Clone Wars The Yoda Arc (6.10-6.13) Discussion Thread

Discussion in 'Star Wars TV' started by AkashKedavra_93, Mar 5, 2014.

  1. Pfluegermeister Force Ghost

    Member Since:
    Jun 30, 2003
    star 4
    Mods, I understand that we're not supposed to double-post, but where there's no intervening post in two days, can we get a little leniency?

    Okay, in brief: we've heard Dave Filoni say on Rebel Force Radio that he believed (and had dialogue written to the effect) that the Priestesses considered the Ones of Mortis to have a rather LIMITED view of the Force. Now that RFR has also interviewed Christian Taylor, who wrote the episodes (and I might add that they somewhat wasted the opportunity by not asking the best possible questions; for instance, I'm not terribly interested in Taylor's work on Teen Wolf, thank you very much...), I'm getting a sense of in what ways they were less than the Priestesses. It basically comes down to two major points as of this moment:

    1.) The Ones are alive; the Priestesses are not. The Ones are still somewhat tied to the realm of living things, whether they've moved into that Force conduit or not (it's apparently not the same thing as "living between the realms;" it's possibly more like people moving into a high-rise condo that's WAY above their means and station - they live in it, but they're not to the manor born, and - as the arc showed - they can't stay there forever because something's got to give). The most obvious evidence of this is that they can still be killed (with the right tool). The Daughter is stabbed by the Dagger; the Father runs himself through with the same Dagger; the Son is run through with a lightsaber from behind.
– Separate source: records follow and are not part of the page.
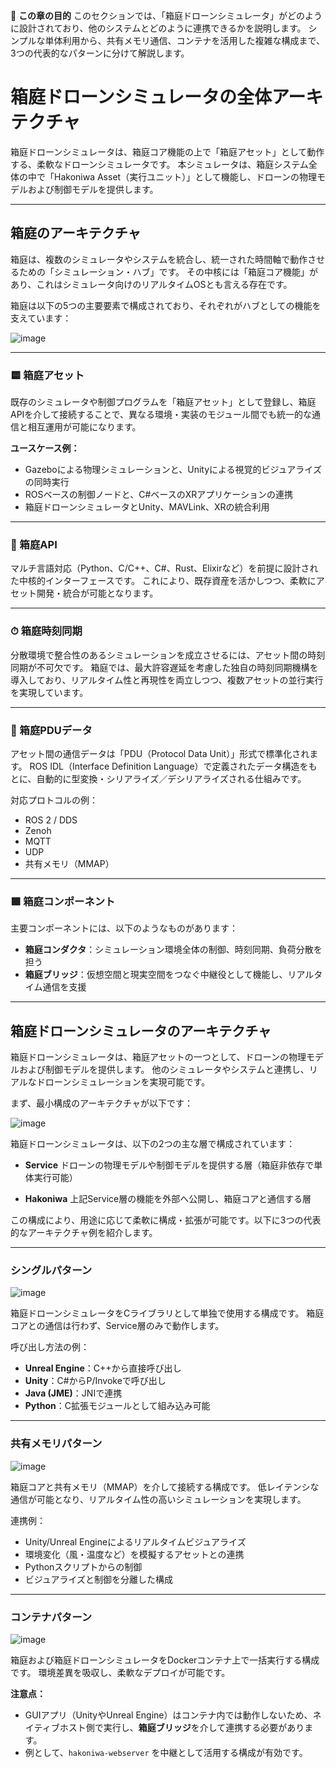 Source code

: 📘 **この章の目的**
このセクションでは、「箱庭ドローンシミュレータ」がどのように設計されており、他のシステムとどのように連携できるかを説明します。
シンプルな単体利用から、共有メモリ通信、コンテナを活用した複雑な構成まで、3つの代表的なパターンに分けて解説します。

# 箱庭ドローンシミュレータの全体アーキテクチャ

箱庭ドローンシミュレータは、箱庭コア機能の上で「箱庭アセット」として動作する、柔軟なドローンシミュレータです。
本シミュレータは、箱庭システム全体の中で「Hakoniwa Asset（実行ユニット）」として機能し、ドローンの物理モデルおよび制御モデルを提供します。

---

## 箱庭のアーキテクチャ

箱庭は、複数のシミュレータやシステムを統合し、統一された時間軸で動作させるための「シミュレーション・ハブ」です。
その中核には「箱庭コア機能」があり、これはシミュレータ向けのリアルタイムOSとも言える存在です。

箱庭は以下の5つの主要要素で構成されており、それぞれがハブとしての機能を支えています：

![image](/docs/images/architecture-hakoniwa.png)

---

### 🟨 箱庭アセット

既存のシミュレータや制御プログラムを「箱庭アセット」として登録し、箱庭APIを介して接続することで、異なる環境・実装のモジュール間でも統一的な通信と相互運用が可能になります。

**ユースケース例：**

* Gazeboによる物理シミュレーションと、Unityによる視覚的ビジュアライズの同時実行
* ROSベースの制御ノードと、C#ベースのXRアプリケーションの連携
* 箱庭ドローンシミュレータとUnity、MAVLink、XRの統合利用

---

### 🔌 箱庭API

マルチ言語対応（Python、C/C++、C#、Rust、Elixirなど）を前提に設計された中核的インターフェースです。
これにより、既存資産を活かしつつ、柔軟にアセット開発・統合が可能となります。

---

### ⏱ 箱庭時刻同期

分散環境で整合性のあるシミュレーションを成立させるには、アセット間の時刻同期が不可欠です。
箱庭では、最大許容遅延を考慮した独自の時刻同期機構を導入しており、リアルタイム性と再現性を両立しつつ、複数アセットの並行実行を実現しています。

---

### 📨 箱庭PDUデータ

アセット間の通信データは「PDU（Protocol Data Unit）」形式で標準化されます。
ROS IDL（Interface Definition Language）で定義されたデータ構造をもとに、自動的に型変換・シリアライズ／デシリアライズされる仕組みです。

対応プロトコルの例：

* ROS 2 / DDS
* Zenoh
* MQTT
* UDP
* 共有メモリ（MMAP）

---

### 🟩 箱庭コンポーネント

主要コンポーネントには、以下のようなものがあります：

* **箱庭コンダクタ**：シミュレーション環境全体の制御、時刻同期、負荷分散を担う
* **箱庭ブリッジ**：仮想空間と現実空間をつなぐ中継役として機能し、リアルタイム通信を支援

---

## 箱庭ドローンシミュレータのアーキテクチャ

箱庭ドローンシミュレータは、箱庭アセットの一つとして、ドローンの物理モデルおよび制御モデルを提供します。
他のシミュレータやシステムと連携し、リアルなドローンシミュレーションを実現可能です。

まず、最小構成のアーキテクチャが以下です：

![image](/docs/images/architecture-hakoniwa-drone.png)

箱庭ドローンシミュレータは、以下の2つの主な層で構成されています：

* **Service**
  ドローンの物理モデルや制御モデルを提供する層（箱庭非依存で単体実行可能）

* **Hakoniwa**
  上記Service層の機能を外部へ公開し、箱庭コアと通信する層

この構成により、用途に応じて柔軟に構成・拡張が可能です。以下に3つの代表的なアーキテクチャ例を紹介します。

---

### シングルパターン

![image](/docs/images/architecture-service.png)

箱庭ドローンシミュレータをCライブラリとして単独で使用する構成です。
箱庭コアとの通信は行わず、Service層のみで動作します。

呼び出し方法の例：

* **Unreal Engine**：C++から直接呼び出し
* **Unity**：C#からP/Invokeで呼び出し
* **Java (JME)**：JNIで連携
* **Python**：C拡張モジュールとして組み込み可能

---

### 共有メモリパターン

![image](/docs/images/architecture-hakoniwa-drone-1.png)

箱庭コアと共有メモリ（MMAP）を介して接続する構成です。
低レイテンシな通信が可能となり、リアルタイム性の高いシミュレーションを実現します。

連携例：

* Unity/Unreal Engineによるリアルタイムビジュアライズ
* 環境変化（風・温度など）を模擬するアセットとの連携
* Pythonスクリプトからの制御
* ビジュアライズと制御を分離した構成

---

### コンテナパターン

![image](/docs/images/architecture-hakoniwa-drone-2.png)

箱庭および箱庭ドローンシミュレータをDockerコンテナ上で一括実行する構成です。
環境差異を吸収し、柔軟なデプロイが可能です。

**注意点：**

* GUIアプリ（UnityやUnreal Engine）はコンテナ内では動作しないため、ネイティブホスト側で実行し、**箱庭ブリッジ**を介して連携する必要があります。
* 例として、`hakoniwa-webserver` を中継として活用する構成が有効です。
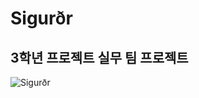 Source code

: # Sigurðr
## 3학년 프로젝트 실무 팀 프로젝트

![Sigurðr](https://github.com/Kwakpark-World/Project_Angel/assets/98874697/039ae624-84e8-4fc6-9c7e-a07c7fc2ac00)
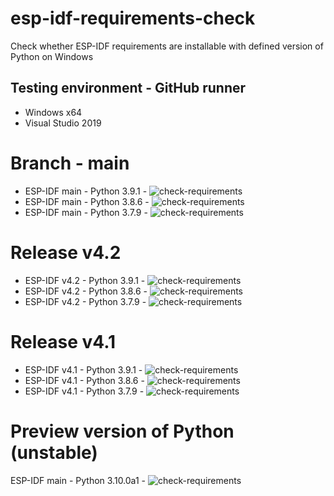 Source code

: # esp-idf-requirements-check
Check whether ESP-IDF requirements are installable with defined version of Python on Windows

## Testing environment - GitHub runner

* Windows x64
* Visual Studio 2019

# Branch - main

* ESP-IDF main - Python 3.9.1 - ![check-requirements](https://github.com/georgik/esp-idf-requirements-check/workflows/check-requirements/badge.svg?branch=main_py3.9)
* ESP-IDF main - Python 3.8.6 - ![check-requirements](https://github.com/georgik/esp-idf-requirements-check/workflows/check-requirements/badge.svg?branch=main_py3.8)
* ESP-IDF main - Python 3.7.9 - ![check-requirements](https://github.com/georgik/esp-idf-requirements-check/workflows/check-requirements/badge.svg?branch=main_py3.7)

# Release v4.2

* ESP-IDF v4.2 - Python 3.9.1 - ![check-requirements](https://github.com/georgik/esp-idf-requirements-check/workflows/check-requirements/badge.svg?branch=release%2Fv4.2_py3.9)
* ESP-IDF v4.2 - Python 3.8.6 - ![check-requirements](https://github.com/georgik/esp-idf-requirements-check/workflows/check-requirements/badge.svg?branch=release%2Fv4.2_py3.8)
* ESP-IDF v4.2 - Python 3.7.9 - ![check-requirements](https://github.com/georgik/esp-idf-requirements-check/workflows/check-requirements/badge.svg?branch=release%2Fv4.2_py3.7)

# Release v4.1

* ESP-IDF v4.1 - Python 3.9.1 - ![check-requirements](https://github.com/georgik/esp-idf-requirements-check/workflows/check-requirements/badge.svg?branch=release%2Fv4.1_py3.9)
* ESP-IDF v4.1 - Python 3.8.6 - ![check-requirements](https://github.com/georgik/esp-idf-requirements-check/workflows/check-requirements/badge.svg?branch=release%2Fv4.1_py3.8)
* ESP-IDF v4.1 - Python 3.7.9 - ![check-requirements](https://github.com/georgik/esp-idf-requirements-check/workflows/check-requirements/badge.svg?branch=release%2Fv4.1_py3.7)

# Preview version of Python (unstable)
ESP-IDF main - Python 3.10.0a1 - ![check-requirements](https://github.com/georgik/esp-idf-requirements-check/workflows/check-requirements/badge.svg?branch=main_py3.10)

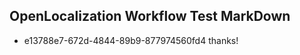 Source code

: ## OpenLocalization Workflow Test MarkDown
* e13788e7-672d-4844-89b9-877974560fd4 thanks!

<!--HONumber=Jul16_HO5-->


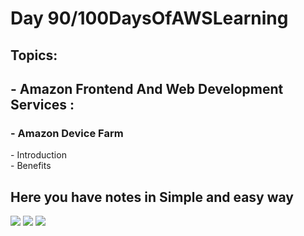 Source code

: <h1>Day 90/100DaysOfAWSLearning</h1>


<h2>Topics:</h2>


<h2> - Amazon Frontend And Web Development Services : </h2>
  <h3> - Amazon Device Farm </h3>
          - Introduction <br>
          - Benefits <br>
        
   
   <h2> Here you have notes in Simple and easy way </h2>
   
   <img src = "https://github.com/thetechgirlgita/100-days-of-aws-learning/blob/master/Images/Day9/9_1.jpg?raw=true">
   <img src = "https://github.com/thetechgirlgita/100-days-of-aws-learning/blob/master/Images/Day9/9_2.jpg?raw=true">
   <img src = "https://github.com/thetechgirlgita/100-days-of-aws-learning/blob/master/Images/Day9/9_3.jpg?raw=true">
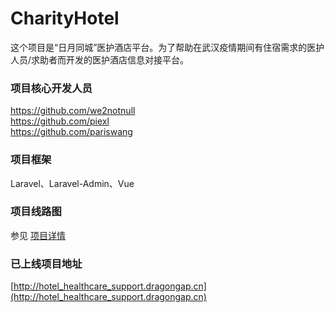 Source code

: # CharityHotel

这个项目是“日月同城”医护酒店平台。为了帮助在武汉疫情期间有住宿需求的医护人员/求助者而开发的医护酒店信息对接平台。

### 项目核心开发人员
https://github.com/we2notnull  
https://github.com/piexl  
https://github.com/pariswang 

### 项目框架
Laravel、Laravel-Admin、Vue
 
### 项目线路图
参见 [项目详情](https://github.com/pariswang/CharityHotel/projects/1)

### 已上线项目地址
[http://hotel_healthcare_support.dragongap.cn](http://hotel_healthcare_support.dragongap.cn)


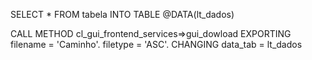 SELECT *
  FROM tabela
  INTO TABLE @DATA(lt_dados)

  CALL METHOD cl_gui_frontend_services=>gui_dowload
    EXPORTING
      filename  = 'Caminho'.
      filetype   = 'ASC'.
    CHANGING
      data_tab   = lt_dados
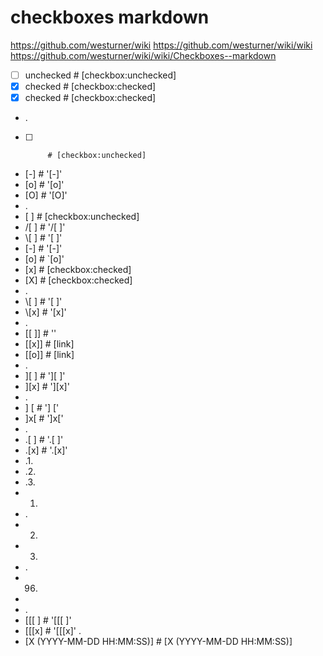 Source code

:# checkboxes markdown
https://github.com/westurner/wiki
https://github.com/westurner/wiki/wiki
https://github.com/westurner/wiki/wiki/Checkboxes--markdown
* [ ] unchecked # [checkbox:unchecked]
* [x] checked   # [checkbox:checked]
* [X] checked   # [checkbox:checked]
* .
- [ ]          # [checkbox:unchecked]
- [-]          # '[-]'
- [o]          # '[o]'
- [O]          # '[O]'
- .
- \[ ]         # [checkbox:unchecked]
- /[ ]         # '/[ ]'
- \\[ ]        # '\[ ]'
- \[-]         # '\[-]'
- \[o]         # `\[o]'
- \[x]         # [checkbox:checked]
- \[X]         # [checkbox:checked]
- .
- \\[ ]        # '\[ ]'
- \\[x]        # '\[x]'
- .
- [[ ]]        # ''
- [[x]]        # [link]
- [[o]]        # [link]
- .
- ][ ]         # '][ ]'
- ][x]         # '][x]'
- .
- ] [          #  '] ['
- ]x[          #  ']x['
- .
- .[ ]         #  '.[ ]'
- .[x]         #  '.[x]'
- .1.
- .2.
- .3.
- 1.
- .
- 2.
- 3.
- .
- 96.
-
- .
- [[[ ]        # '[[[ ]'
- [[[x]        # '[[[x]'
.
- [X (YYYY-MM-DD HH:MM:SS)]   # [X (YYYY-MM-DD HH:MM:SS)]
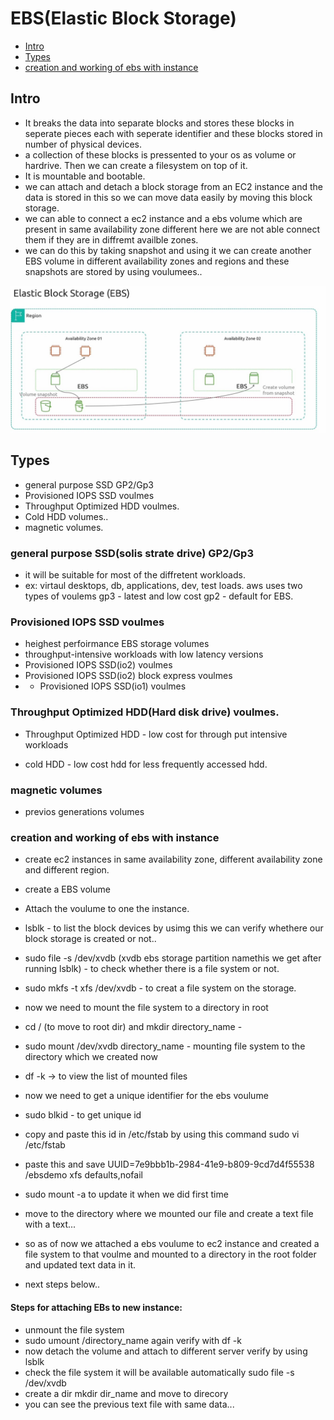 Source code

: # EBS(Elastic Block Storage)


- [ Intro ](#Intro)
- [ Types ](#Types)
- [ creation and working of ebs with instance](#creation-and-working-of-ebs-with-instance)


## Intro
-  It breaks the data into separate blocks and stores these blocks in seperate pieces each with seperate identifier and these blocks stored in number of physical devices.
- a collection of these blocks is pressented to your os as volume or hardrive. Then we can create a filesystem on top of it. 
- It is mountable and bootable.
- we can attach and detach a block storage from an EC2 instance and the data is stored in this so we can move data easily by moving this block storage.
- we can able to connect a ec2 instance and a ebs volume which are present in same availability zone different here we are not able connect them if they are in diffremt availble zones.
- we can do this by taking snapshot and using it we can create another EBS volume in different availability zones and regions and these snapshots are stored by using voulumees..

![screenshot](https://github.com/SrinivasEsapalli/DevOps-complete/blob/main/linux/Screenshorts/Screen%2027.jpg)


## Types
- general purpose SSD GP2/Gp3
- Provisioned IOPS SSD voulmes
- Throughput Optimized HDD voulmes.
- Cold HDD volumes..
- magnetic volumes.

### general purpose SSD(solis strate drive) GP2/Gp3
- it will be suitable for most of the diffretent workloads.
-  ex: virtaul desktops, db, applications, dev, test loads.
aws uses two types of voulems
 gp3 - latest and low cost
 gp2 - default for EBS.

 ### Provisioned IOPS SSD voulmes
 - heighest perfoirmance EBS storage volumes
 - throughput-intensive workloads with low latency
 versions
 - Provisioned IOPS SSD(io2) voulmes
 - Provisioned IOPS SSD(io2) block express voulmes
 - - Provisioned IOPS SSD(io1) voulmes

 ### Throughput Optimized HDD(Hard disk drive) voulmes.
 - Throughput Optimized HDD - low cost for through put intensive workloads

 -  cold HDD - low cost hdd for less frequently accessed hdd.

 ### magnetic volumes
 - previos generations volumes
 

 ### creation and working of ebs with instance
- create ec2 instances in same availability zone, different availability zone and different region.
- create a EBS volume 
- Attach the voulume to one the instance.
- lsblk - to list the block devices 
  by usimg this we can verify whethere our block storage is created or not..
- sudo file -s /dev/xvdb (xvdb ebs storage partition  namethis we get after running lsblk) - to check whether there is a file system or not.
-  sudo mkfs -t xfs /dev/xvdb - to creat a file system on the storage.
- now we need to mount the file system to a directory in root
- cd / (to move to root dir) and mkdir directory_name - 
- sudo mount /dev/xvdb directory_name - mounting file system to the directory which we created now
- df -k -> to view the list of mounted files  
- now we need  to get a unique identifier for the ebs voulume

- sudo blkid - to get unique id
- copy and paste this id in /etc/fstab by using this command sudo vi /etc/fstab
- paste this and save UUID=7e9bbb1b-2984-41e9-b809-9cd7d4f55538 /ebsdemo xfs defaults,nofail
-  sudo mount -a to update it when we did first time
- move to the directory where we mounted our file  and create a text file  with a text...

- so as of now we attached a ebs voulume to ec2 instance and created a file system to that voulme and mounted to a directory in the root folder and updated text data in it.
 - next steps below..

 #### Steps for attaching EBs to new instance:
 - unmount the file system
 - sudo umount /directory_name again verify with df -k
 - now detach the volume and attach to different server verify by using 
 lsblk
 - check the file system it will be available automatically
 sudo file -s /dev/xvdb
 - create a dir  mkdir dir_name and move to direcory
- you can see the previous text file with same data...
Of these, only the Father disappears upon death (we'll come back to that). The Priestesses have completely surmounted this problem of mortality and can always throw at you the old sobriquet: "You can't kill me; I'm already dead." By definition, they're more advanced than the Ones for this reason alone. But there's another one:

    2.) The Ones are corruptible; the Priestesses are not. This is the one that Taylor specifically brought up in the RFR interview, and the evidence for this is equally obvious. There was much to-do in the Mortis arc about the Son becoming corrupted and falling to the dark side, and that's pretty clear evidence for the potential corruptibility of ALL the Ones. But the Priestesses seem to be entirely above corruption; they are essentially gatekeepers (that was Taylor's specific word, if I remember correctly). Sure, they'll offer opportunities for YOU to become corrupted when they test you for immortality-training, but they act like all this is beneath them. And if you're incorruptible, then again, by definition, you're above those who aren't.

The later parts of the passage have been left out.